* **DATA TO USE**:
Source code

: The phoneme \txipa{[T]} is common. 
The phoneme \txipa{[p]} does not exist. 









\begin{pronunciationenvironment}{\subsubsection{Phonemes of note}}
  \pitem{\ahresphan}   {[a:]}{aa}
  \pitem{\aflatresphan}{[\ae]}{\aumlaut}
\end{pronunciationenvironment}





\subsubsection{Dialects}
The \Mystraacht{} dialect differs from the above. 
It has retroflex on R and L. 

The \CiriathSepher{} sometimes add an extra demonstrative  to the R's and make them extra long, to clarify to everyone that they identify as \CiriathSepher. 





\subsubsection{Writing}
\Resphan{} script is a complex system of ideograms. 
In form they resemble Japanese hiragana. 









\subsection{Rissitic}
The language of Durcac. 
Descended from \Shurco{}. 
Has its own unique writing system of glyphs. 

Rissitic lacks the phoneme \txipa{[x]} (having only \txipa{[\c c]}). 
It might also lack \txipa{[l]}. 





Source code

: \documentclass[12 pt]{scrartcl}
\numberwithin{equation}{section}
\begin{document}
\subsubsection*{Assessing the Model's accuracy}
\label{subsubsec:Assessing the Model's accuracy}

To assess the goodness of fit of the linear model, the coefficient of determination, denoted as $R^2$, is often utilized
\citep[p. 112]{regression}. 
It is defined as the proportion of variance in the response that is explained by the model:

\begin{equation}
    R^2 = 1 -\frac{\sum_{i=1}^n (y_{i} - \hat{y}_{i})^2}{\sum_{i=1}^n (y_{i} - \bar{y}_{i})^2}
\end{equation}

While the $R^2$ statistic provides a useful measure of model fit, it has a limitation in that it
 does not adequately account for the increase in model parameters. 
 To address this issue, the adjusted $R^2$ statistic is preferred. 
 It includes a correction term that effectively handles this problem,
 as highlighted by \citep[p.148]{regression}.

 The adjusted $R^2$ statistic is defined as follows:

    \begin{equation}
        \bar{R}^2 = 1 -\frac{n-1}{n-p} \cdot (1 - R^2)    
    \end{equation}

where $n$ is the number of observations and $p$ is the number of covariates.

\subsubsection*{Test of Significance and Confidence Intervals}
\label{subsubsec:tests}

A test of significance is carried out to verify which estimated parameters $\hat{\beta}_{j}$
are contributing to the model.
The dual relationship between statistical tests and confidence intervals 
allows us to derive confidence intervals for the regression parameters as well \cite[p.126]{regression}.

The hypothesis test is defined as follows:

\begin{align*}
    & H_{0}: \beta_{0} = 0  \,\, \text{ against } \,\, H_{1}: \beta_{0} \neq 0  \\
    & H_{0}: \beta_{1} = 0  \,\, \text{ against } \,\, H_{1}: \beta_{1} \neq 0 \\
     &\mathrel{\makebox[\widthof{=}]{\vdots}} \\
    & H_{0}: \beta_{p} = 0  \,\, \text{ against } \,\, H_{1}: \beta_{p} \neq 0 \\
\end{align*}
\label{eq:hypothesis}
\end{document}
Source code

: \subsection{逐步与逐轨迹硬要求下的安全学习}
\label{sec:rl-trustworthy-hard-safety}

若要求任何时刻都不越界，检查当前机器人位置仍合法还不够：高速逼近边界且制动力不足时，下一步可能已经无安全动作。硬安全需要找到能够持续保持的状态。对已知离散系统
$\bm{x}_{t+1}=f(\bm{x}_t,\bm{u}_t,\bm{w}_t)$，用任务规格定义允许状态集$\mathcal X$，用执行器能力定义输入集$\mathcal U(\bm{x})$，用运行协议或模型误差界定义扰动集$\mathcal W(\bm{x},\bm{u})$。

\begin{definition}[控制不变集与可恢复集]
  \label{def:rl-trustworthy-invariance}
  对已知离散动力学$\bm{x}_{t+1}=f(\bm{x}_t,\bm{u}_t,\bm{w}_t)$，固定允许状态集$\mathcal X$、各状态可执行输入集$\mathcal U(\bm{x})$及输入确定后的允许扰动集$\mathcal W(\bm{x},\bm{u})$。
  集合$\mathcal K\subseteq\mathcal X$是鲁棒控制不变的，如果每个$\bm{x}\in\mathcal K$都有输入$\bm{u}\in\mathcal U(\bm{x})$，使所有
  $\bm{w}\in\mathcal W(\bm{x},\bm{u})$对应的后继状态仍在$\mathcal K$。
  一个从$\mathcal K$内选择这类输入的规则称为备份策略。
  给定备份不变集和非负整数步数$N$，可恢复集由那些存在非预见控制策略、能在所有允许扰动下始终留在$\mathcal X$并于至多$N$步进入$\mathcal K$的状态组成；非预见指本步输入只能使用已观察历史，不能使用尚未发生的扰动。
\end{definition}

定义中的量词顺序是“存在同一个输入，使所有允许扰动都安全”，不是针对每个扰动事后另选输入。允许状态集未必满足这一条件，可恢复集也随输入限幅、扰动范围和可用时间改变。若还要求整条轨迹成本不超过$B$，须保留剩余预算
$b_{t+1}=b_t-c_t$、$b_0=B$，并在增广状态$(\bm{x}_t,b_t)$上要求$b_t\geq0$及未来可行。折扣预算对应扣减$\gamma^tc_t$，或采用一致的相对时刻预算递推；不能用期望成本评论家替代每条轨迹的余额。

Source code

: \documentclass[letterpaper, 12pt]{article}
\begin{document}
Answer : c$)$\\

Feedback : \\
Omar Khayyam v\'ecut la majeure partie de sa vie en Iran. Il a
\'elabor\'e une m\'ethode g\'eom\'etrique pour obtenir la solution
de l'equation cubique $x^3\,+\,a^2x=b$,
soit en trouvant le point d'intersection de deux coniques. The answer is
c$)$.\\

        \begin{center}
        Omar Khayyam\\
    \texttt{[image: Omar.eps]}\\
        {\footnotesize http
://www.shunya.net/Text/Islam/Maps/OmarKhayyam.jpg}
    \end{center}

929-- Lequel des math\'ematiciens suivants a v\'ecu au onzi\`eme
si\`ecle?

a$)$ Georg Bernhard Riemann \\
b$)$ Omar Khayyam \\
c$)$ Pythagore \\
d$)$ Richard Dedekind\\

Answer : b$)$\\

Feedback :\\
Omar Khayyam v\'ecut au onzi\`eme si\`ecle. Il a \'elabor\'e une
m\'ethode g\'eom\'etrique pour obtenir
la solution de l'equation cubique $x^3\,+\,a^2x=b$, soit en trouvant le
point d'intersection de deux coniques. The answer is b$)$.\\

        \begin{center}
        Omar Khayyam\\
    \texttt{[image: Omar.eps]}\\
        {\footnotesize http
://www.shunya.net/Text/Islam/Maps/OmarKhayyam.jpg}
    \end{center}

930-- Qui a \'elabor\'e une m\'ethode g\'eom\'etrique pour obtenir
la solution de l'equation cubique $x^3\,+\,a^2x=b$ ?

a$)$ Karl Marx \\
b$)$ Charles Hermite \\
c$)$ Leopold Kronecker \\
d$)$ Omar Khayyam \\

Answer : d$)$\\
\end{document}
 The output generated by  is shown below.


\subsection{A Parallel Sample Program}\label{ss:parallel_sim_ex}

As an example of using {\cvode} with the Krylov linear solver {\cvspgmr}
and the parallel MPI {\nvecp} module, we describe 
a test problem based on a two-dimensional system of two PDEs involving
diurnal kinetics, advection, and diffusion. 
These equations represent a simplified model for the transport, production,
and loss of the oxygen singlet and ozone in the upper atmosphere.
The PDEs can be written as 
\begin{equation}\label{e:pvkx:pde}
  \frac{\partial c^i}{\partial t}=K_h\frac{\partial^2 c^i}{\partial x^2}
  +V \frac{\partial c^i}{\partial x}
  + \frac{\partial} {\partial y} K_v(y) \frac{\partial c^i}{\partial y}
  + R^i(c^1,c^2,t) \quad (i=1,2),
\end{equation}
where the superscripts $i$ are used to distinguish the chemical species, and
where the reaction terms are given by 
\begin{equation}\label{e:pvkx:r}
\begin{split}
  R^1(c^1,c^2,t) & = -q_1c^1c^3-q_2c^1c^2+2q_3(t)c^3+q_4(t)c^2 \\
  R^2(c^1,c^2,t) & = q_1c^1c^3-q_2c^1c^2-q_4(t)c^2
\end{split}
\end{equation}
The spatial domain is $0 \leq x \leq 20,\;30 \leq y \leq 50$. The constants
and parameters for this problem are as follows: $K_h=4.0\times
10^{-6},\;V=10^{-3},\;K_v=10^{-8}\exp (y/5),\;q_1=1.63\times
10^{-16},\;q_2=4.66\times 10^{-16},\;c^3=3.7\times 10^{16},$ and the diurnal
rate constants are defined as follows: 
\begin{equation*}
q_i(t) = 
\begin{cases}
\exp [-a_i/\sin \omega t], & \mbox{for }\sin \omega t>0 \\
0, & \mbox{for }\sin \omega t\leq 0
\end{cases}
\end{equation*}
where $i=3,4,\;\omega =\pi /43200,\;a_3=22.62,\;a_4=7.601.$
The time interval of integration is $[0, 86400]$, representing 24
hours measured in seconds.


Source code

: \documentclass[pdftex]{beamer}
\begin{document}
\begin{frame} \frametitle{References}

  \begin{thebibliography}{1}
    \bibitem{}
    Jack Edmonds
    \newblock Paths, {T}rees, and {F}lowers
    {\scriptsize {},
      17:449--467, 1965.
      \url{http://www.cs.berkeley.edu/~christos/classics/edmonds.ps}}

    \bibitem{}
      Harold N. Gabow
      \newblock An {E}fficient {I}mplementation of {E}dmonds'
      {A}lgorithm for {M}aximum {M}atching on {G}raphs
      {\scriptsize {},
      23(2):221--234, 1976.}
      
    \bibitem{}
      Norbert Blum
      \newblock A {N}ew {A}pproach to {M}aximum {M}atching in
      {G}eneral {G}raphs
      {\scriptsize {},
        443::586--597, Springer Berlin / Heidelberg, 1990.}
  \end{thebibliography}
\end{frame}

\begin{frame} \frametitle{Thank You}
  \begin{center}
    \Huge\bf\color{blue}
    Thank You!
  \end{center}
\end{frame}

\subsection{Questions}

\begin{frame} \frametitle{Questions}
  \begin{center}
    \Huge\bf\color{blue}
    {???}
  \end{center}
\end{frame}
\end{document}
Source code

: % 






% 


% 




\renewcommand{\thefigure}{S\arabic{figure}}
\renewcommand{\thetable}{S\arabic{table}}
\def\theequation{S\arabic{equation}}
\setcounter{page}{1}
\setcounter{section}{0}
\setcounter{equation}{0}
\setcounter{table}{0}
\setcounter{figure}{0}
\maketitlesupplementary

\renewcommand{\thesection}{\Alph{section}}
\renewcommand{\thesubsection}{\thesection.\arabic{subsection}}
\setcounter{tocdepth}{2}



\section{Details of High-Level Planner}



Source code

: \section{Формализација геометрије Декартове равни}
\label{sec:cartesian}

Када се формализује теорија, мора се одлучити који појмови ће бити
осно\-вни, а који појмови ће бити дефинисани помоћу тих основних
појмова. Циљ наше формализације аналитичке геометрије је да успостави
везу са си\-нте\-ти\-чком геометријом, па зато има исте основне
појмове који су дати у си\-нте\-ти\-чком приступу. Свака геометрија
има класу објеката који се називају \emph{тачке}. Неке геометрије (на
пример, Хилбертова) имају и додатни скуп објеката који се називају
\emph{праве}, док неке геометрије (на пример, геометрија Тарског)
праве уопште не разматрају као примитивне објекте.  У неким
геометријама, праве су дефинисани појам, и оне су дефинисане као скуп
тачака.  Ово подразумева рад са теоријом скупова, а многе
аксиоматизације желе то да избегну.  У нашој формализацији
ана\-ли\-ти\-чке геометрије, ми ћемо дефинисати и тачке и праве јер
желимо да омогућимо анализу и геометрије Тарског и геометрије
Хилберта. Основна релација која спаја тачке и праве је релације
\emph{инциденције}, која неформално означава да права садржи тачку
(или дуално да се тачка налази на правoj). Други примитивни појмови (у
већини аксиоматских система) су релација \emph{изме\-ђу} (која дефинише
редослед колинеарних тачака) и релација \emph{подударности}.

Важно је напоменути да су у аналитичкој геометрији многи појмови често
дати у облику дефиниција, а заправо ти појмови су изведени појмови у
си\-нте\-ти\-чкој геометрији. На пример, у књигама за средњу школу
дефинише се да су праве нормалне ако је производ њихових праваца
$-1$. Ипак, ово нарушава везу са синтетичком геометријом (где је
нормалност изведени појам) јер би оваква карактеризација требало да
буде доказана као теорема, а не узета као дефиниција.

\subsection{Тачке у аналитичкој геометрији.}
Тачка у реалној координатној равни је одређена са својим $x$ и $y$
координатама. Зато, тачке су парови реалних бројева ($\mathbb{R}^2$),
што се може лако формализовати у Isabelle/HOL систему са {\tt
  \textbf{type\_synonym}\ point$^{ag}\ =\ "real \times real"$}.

* **WHAT YOU ARE ASKED TO DO**: Throughout the material above, find lines holding the word "појам", then copy them.

* **WRITTEN REPLY**:
геометријама, праве су дефинисани појам, и оне су дефинисане као скуп
нормалност изведени појам) јер би оваква карактеризација требало да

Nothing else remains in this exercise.